Welcome to the course webpage for 18.782, Introduction to Arithmetic Geometry, taught in Fall 2017. This is a course intended for undergraduate mathematics majors who have had one year of undergraduate abstract algebra (18.701 and 18.702 at MIT). This page maintains a schedule for the class, for the problem sets, notes and references.
Instructor: Dhruv Ranganathan (2-241). Meeting time: TuTh 930-11 (2-146). Office hours: By appointment and open door. I will be available after each class and on Wednesdays.
Overview: Arithmetic geometry is an old and incredibly active area of mathematical research. The subject represents the intersection of two other amazingly active fields -- algebraic geometry and number theory. In this course, students will acquire familiarity with the basic questions and techniques in arithmetic geometry, including the p-adic numbers, local-to-global principles, The course description, pre-requisites, requirements, and policies may be found in PDF form.
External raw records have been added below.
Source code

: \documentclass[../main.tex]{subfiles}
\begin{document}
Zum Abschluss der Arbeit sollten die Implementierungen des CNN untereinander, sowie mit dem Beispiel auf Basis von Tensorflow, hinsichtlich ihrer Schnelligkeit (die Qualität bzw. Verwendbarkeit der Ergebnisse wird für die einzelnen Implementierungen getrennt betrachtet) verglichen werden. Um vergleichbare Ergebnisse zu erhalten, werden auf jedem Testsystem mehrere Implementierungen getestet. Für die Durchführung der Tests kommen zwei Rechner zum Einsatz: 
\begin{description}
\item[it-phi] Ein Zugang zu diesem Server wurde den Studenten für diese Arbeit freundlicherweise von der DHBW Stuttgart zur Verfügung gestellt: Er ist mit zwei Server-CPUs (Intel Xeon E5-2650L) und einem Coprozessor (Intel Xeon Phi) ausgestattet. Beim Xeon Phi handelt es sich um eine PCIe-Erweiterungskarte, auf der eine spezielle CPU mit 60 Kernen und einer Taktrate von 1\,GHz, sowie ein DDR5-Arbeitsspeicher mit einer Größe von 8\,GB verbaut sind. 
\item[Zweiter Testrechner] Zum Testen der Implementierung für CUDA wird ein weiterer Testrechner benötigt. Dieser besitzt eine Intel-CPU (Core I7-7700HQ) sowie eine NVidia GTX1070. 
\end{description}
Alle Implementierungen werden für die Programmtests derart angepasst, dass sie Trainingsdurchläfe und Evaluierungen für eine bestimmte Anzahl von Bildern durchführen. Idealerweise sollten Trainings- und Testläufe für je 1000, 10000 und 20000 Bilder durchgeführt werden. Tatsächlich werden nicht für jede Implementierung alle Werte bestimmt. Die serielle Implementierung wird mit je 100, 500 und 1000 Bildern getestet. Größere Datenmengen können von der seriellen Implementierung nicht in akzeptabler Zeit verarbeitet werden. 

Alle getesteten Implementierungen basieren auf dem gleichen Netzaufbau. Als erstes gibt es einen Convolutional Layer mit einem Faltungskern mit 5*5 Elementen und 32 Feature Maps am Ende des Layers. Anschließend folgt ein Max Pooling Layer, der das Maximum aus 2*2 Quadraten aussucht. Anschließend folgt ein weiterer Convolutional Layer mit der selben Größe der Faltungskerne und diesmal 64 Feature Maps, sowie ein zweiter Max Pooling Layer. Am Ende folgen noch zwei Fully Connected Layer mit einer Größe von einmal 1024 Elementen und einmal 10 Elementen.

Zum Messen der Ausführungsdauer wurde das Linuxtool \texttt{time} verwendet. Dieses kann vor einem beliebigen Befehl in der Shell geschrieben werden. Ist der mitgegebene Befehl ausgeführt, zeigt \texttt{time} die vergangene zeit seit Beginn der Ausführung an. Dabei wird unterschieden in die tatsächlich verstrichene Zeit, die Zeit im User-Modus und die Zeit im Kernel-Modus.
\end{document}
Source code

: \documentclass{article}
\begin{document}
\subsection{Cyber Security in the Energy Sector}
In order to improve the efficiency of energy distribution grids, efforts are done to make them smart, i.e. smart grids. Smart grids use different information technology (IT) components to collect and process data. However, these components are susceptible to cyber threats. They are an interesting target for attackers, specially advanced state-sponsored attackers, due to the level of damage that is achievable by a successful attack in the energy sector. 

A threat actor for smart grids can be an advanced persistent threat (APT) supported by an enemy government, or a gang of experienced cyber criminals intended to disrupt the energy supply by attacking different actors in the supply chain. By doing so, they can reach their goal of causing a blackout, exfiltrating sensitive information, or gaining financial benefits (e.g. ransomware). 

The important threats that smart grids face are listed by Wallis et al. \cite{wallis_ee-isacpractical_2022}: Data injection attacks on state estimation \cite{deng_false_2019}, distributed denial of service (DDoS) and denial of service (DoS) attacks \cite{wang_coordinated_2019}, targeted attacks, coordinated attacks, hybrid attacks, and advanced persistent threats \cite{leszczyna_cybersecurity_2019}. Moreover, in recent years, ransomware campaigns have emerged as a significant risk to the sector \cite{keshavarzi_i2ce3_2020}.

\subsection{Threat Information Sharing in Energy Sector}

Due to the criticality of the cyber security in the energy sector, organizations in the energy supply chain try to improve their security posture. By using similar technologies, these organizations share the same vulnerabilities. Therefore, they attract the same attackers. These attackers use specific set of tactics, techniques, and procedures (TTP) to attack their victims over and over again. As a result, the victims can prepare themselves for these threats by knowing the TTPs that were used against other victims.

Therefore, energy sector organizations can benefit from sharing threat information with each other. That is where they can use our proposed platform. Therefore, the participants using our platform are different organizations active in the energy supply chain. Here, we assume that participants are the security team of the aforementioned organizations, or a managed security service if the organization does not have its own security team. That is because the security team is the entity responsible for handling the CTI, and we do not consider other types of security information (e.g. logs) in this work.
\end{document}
Textbook: There is no official textbook for the class, but notes and detailed references will be provided. Excellent references include p-adic Numbers by Fernando Gouvea, Algebraic curves by Bill Fulton, Elliptic curves by Milne, and Undergraduate algebraic geometry by Miles Reid.
Problem sets: Homework will be assigned roughly every Tuesday (with exceptions) and collected the following Tuesday. These will not be onerous, as your main task is to grapple with the material.
Final project: Your final project will be a short expository paper (5 pages) on a topic close to the class, and a short presentation on the same.
Micro-presentations: Ever now and then, the end of a class will consist of a student giving a short lecture on a topic assigned the previous week. Everyone should present at some point during the semester. The topic will be either an interesting aside, an illuminating example, or a difficult problem from a previous homework set. If during lecture you think of an interesting topic for a micro-presentation, talk to me soon after or send me an email.
Grading: Your grade will be based on the problem sets and micro-presentations (70%), the final paper (15%), the final presentation (10%), and participation (5%). There will be no exams.
Lecture schedule:
September 7: Introduction to the course, diophantine geometry, rational points on curves, norms on fields.
September 12: Completions of normed fields, inverse systems, construction of the p-adics.
September 15: p-adic integers and p-adic expansions, algebraic properties of Zp.
September 19: Completeness of Qp, solutions to polynomial equations, and Hensel's lemma.
September 21: Squares in Qp, field extensions, and algebraic closures.
September 26: Affine varieties, introduction and examples.
September 28: Affine varieties continued, irreducibility, prime ideals, Nullstellensatz.
October 3: A review of the details of squares in Qp, smoothness of hypersurfaces.
October 5: Guest lecture by Isabel Vogt. Quadratic forms, basic properties, equivalence, Hasse-Minkowski.
October 10: No classes at MIT, so Dhruv went to Germany.
October 12: Reviewing where we are, and where we want to go. Proof Hasse-Minkowski.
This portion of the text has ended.